Constrained Best Arm Identification in Grouped Bandits
Sahil Dharod, Malyala Preethi Sravani, Sakshi Heda, Sharayu Moharir
TL;DR
The paper tackles identifying the best feasible arm in a grouped-bandit setting where each arm comprises $M$ independent attributes and feasibility requires all attributes to exceed a threshold $\mu_{\text{TH}}$. It introduces CSS-LUCB, a confidence-set LUCB-style algorithm that adaptively samples arm-attribute pairs using confidence intervals to efficiently prune infeasible arms and pinpoint the best feasible arm. The authors prove a fundamental lower bound on sample complexity and show that CSS-LUCB achieves a matching upper bound up to logarithmic factors, quantified by the problem hardness index $H_{\text{id}}$, and they validate the approach with simulations against modified action-elimination methods.
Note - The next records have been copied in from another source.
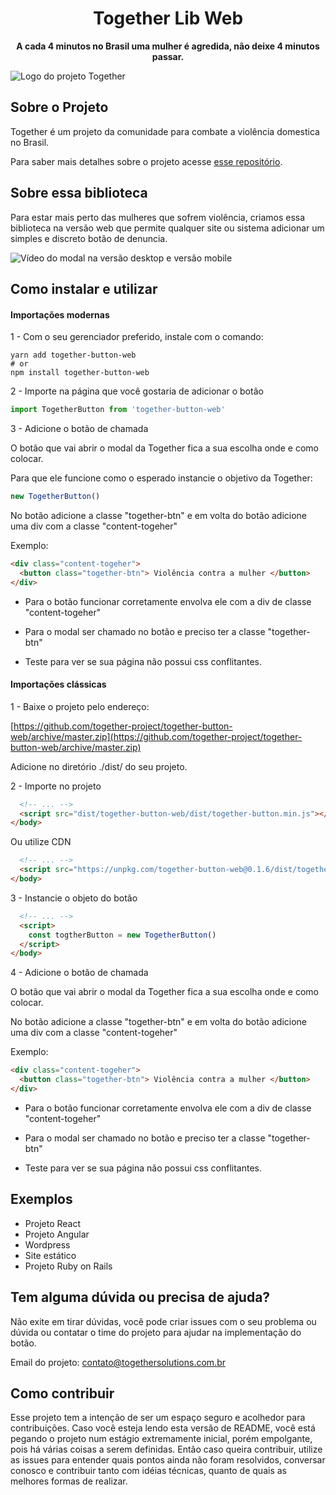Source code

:
  

<h1  align="center">Together Lib Web</h1>

<p  align="center">
<strong>A cada 4 minutos no Brasil uma mulher é agredida, não deixe 4 minutos passar.</strong>
</p>

  

![Logo do projeto Together](https://i.imgur.com/xmPPDil.jpg)

  

## Sobre o Projeto

  

Together é um projeto da comunidade para combate a violência domestica no Brasil.

Para saber mais detalhes sobre o projeto acesse [esse repositório](https://github.com/together-project/together).

  

## Sobre essa biblioteca

  

Para estar mais perto das mulheres que sofrem violência, criamos essa biblioteca na versão web que permite qualquer site ou sistema adicionar um simples e discreto botão de denuncia.

  
![Vídeo do modal na versão desktop e versão mobile](https://raw.githubusercontent.com/together-project/together-button-web/master/assets/web-example.gif)

## Como instalar e utilizar

  

#### Importações modernas

  

1 - Com o seu gerenciador preferido, instale com o comando:

```
yarn add together-button-web
# or
npm install together-button-web
```
  

2 - Importe na página que você gostaria de adicionar o botão

  
```javascript
import TogetherButton from 'together-button-web'
```
  

3 - Adicione o botão de chamada


O botão que vai abrir o modal da Together fica a sua escolha onde e como colocar.

Para que ele funcione como o esperado instancie o objetivo da Together:

```javascript
new TogetherButton()
```
No botão adicione a classe "together-btn" e em volta do botão adicione uma div com a classe "content-togeher"

Exemplo:
```html
<div class="content-togeher">
  <button class="together-btn"> Violência contra a mulher </button>
</div>
```

* Para o botão funcionar corretamente envolva ele com a div de classe "content-togeher"

* Para o modal ser chamado no botão e preciso ter a classe "together-btn"

* Teste para ver se sua página não possui css conflitantes.


#### Importações clássicas

  

1 - Baixe o projeto pelo endereço:
  

[https://github.com/together-project/together-button-web/archive/master.zip](https://github.com/together-project/together-button-web/archive/master.zip)

  

Adicione no diretório ./dist/ do seu projeto.
  

2 - Importe no projeto

  
```html
  <!-- ... -->
  <script src="dist/together-button-web/dist/together-button.min.js"></script>
</body>
```
  

Ou utilize CDN
```html
  <!-- ... -->
  <script src="https://unpkg.com/together-button-web@0.1.6/dist/together-button.min.js"></script>
</body>
```
 

3 - Instancie o objeto do botão
 
```html
  <!-- ... -->
  <script>
    const togtherButton = new TogetherButton()
  </script>
</body>
```
  

4 - Adicione o botão de chamada


O botão que vai abrir o modal da Together fica a sua escolha onde e como colocar.


No botão adicione a classe "together-btn" e em volta do botão adicione uma div com a classe "content-togeher"

Exemplo:

```html
<div class="content-togeher">
  <button class="together-btn"> Violência contra a mulher </button>
</div>
```

* Para o botão funcionar corretamente envolva ele com a div de classe "content-togeher"

* Para o modal ser chamado no botão e preciso ter a classe "together-btn"

* Teste para ver se sua página não possui css conflitantes.

  

## Exemplos

  - Projeto React
  - Projeto Angular
  - Wordpress
  - Site estático
  - Projeto Ruby on Rails 

## Tem alguma dúvida ou precisa de ajuda?

Não exite em tirar dúvidas, você pode criar issues com o seu problema ou dúvida ou contatar o time do projeto para ajudar na implementação do botão.

Email do projeto: contato@togethersolutions.com.br

  
  
  

## Como contribuir

Esse projeto tem a intenção de ser um espaço seguro e acolhedor para contribuições. Caso você esteja lendo esta versão de README, você está pegando o projeto num estágio extremamente inicial, porém empolgante, pois há várias coisas a serem definidas. Então caso queira contribuir, utilize as issues para entender quais pontos ainda não foram resolvidos, conversar conosco e contribuir tanto com idéias técnicas, quanto de quais as melhores formas de realizar.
The results demonstrate near-optimal sample efficiency and practical improvements for safety- and feasibility-constrained best-arm identification in structured, multi-attribute arms, with potential applications in multi-service evaluation and other grouped-bandit problems.
Abstract
We study a grouped bandit setting where each arm comprises multiple independent sub-arms referred to as attributes. Each attribute of each arm has an independent stochastic reward. We impose the constraint that for an arm to be deemed feasible, the mean reward of all its attributes should exceed a specified threshold. The goal is to find the arm with the highest mean reward averaged across attributes among the set of feasible arms in the fixed confidence setting. We first characterize a fundamental limit on the performance of any policy. Following this, we propose a near-optimal confidence interval-based policy to solve this problem and provide analytical guarantees for the policy. We compare the performance of the proposed policy with that of two suitably modified versions of action elimination via simulations.